Agriculture / ASSP / DFATD / East Africa / Ethiopia / ILRI / LIVES / LIVESTOCK-FISH / News / Research / Value Chains

Three years of LIVES: Highlights of key activities and lessons

LIVES project logoBy Azage Tegegne

The Livestock and Irrigation Value chains for Ethiopian Smallholders (LIVES) project has now been three years on the ground working with professionals, farmers, input suppliers, service providers and government officials to develop selected livestock commodities and irrigated crops. It is being implemented with development partners in Tigray, Amhara, Oromia and Southern Nations, Nationalities and Peoples (SNNP) regions.

We have collectively learned a lot from interventions in the various components of the project (commodity value chain development, capacity development, knowledge management, action research and promotion), and we have had a rewarding and challenging three years.

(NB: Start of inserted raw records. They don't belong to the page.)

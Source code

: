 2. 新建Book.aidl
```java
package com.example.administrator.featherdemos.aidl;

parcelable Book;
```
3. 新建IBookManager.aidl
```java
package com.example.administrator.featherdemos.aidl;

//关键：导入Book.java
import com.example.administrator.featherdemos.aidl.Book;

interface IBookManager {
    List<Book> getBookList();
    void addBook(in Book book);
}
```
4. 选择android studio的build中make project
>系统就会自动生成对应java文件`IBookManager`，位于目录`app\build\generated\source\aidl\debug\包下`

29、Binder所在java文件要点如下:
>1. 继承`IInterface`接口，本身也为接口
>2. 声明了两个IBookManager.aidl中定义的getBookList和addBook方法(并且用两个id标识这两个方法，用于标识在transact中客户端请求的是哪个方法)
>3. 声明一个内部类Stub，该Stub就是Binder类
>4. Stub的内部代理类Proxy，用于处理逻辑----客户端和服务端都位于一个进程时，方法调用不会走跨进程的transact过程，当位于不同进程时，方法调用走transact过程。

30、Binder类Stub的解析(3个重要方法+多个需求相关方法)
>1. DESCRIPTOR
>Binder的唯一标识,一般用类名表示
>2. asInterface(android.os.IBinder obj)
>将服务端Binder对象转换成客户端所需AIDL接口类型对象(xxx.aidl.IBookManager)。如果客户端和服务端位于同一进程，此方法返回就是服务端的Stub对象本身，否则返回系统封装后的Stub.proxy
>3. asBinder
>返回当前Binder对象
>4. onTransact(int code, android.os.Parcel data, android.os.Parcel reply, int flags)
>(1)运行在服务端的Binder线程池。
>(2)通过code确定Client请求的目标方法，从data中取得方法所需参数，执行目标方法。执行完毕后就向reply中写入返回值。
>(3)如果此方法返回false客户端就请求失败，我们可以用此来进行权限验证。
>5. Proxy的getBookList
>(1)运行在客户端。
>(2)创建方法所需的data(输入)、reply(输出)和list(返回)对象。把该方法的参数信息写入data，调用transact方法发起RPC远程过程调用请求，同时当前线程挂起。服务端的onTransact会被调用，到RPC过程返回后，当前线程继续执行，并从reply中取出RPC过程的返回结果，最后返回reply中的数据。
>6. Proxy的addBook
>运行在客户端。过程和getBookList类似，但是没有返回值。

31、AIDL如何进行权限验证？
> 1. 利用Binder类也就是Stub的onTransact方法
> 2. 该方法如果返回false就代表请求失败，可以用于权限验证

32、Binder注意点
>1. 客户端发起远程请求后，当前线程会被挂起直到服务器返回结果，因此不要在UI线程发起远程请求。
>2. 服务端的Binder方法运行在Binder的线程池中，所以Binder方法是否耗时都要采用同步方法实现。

In livestock value chains development, LIVES works across the value chains of five commodities, namely dairy, poultry, small ruminants, large ruminants and apiculture. The project has introduced and demonstrated a number of technological, organizational and institutional interventions to improve livestock productivity and farmers’ income.

In terms of irrigation crops value chain development, LIVES has been working on irrigated fodder, vegetables and fruits. While diagnosing the focus areas, LIVES, at the same time, has introduced and demonstrated, with partner institutions, a number of interventions ranging from water sourcing, lifting and delivery, through to on-farm management.

In support of commodity value chains development, LIVES supported a total of 463 businesses/organizations. This support includes establishing new businesses, strengthening existing ones and improving market linkage. To accelerate efficiency and competitiveness in the business sector, the project also introduced new technologies and training on basic business skill development.

Technological, organizational and institutional interventions introduced through value chain interventions were supported by capacity development of producers, input/service providers and marketing businesses and development partners through training and follow-up coaching/mentoring. Between April 2013 and March 2015, LIVES has trained and coached 17, 202 (21% female) producers, 5,732 (20% female) input/service providers and 717 (34% female) processing and marketing businesses. In support of public extension staff, 97 MSc fellows (48% female) have been enrolled in regular and summer programs. With regard to the public research staff, 70 fellowships have also been offered and 30 students (6% female) have started their research projects. In addition, 30 competitive research fellowships have been offered and 25 fellowships (16% female) have been awarded. In total, 27 students have so far completed their studies.

LIVES has also revamped and established a total of 39 Agriculture Knowledge Centres (AKCs) within project intervention districts and zones. AKCs offer internet connections and equipment including computers, television sets, video cameras and furniture to support learning and knowledge sharing. Knowledge management events such as experience sharing tours for value chain actors and partners at various levels from experts to policymakers and promotional activities to disseminate knowledge and technologies outside LIVES direct intervention areas were organized through the knowledge management and promotion pillar.

To fine-tune interventions and package promising technologies, action research and documentation activities are also carried out by project staff, partner research institutions and graduate students. All value chain development interventions are designed to address gender and environmental issues.

An in-house review of activities showed that LIVES targets in terms of number of household and kebele coverage has been achieved and even exceeded in some areas. LIVES will now concentrate and anchor its activities deeper into the practices of farmers and the minds of decision-makers and organize and package the project outputs in suitable forms for decision-makers to feed into national development efforts.  Therefore, while focusing on capacity building in limited areas, collection of data on performances of these technologies and development of business models for various technological interventions will be some of the project’s priority areas in the coming years.

 

One thought on “Three years of LIVES: Highlights of key activities and lessons

  1. really LIVES project working in our District(BENSA) in Southern Ethiopia in Sidama zone in the same manner just as what Azage had said above i.e. In livestock value chains development, LIVES works across the value chains of five commodities, namely dairy, poultry, small ruminants, large ruminants and apiculture. The project has introduced and demonstrated a number of technological, organizational and institutional interventions to improve livestock productivity and farmers’ income.
    In terms of irrigation crops value chain development, LIVES has been working on irrigated fodder, vegetables and fruits. While diagnosing the focus areas, LIVES, at the same time, has introduced and demonstrated, with partner institutions, a number of interventions ranging from water sourcing, lifting and delivery, through to on-farm management. All value chain development interventions are designed to address gender and environmental issues.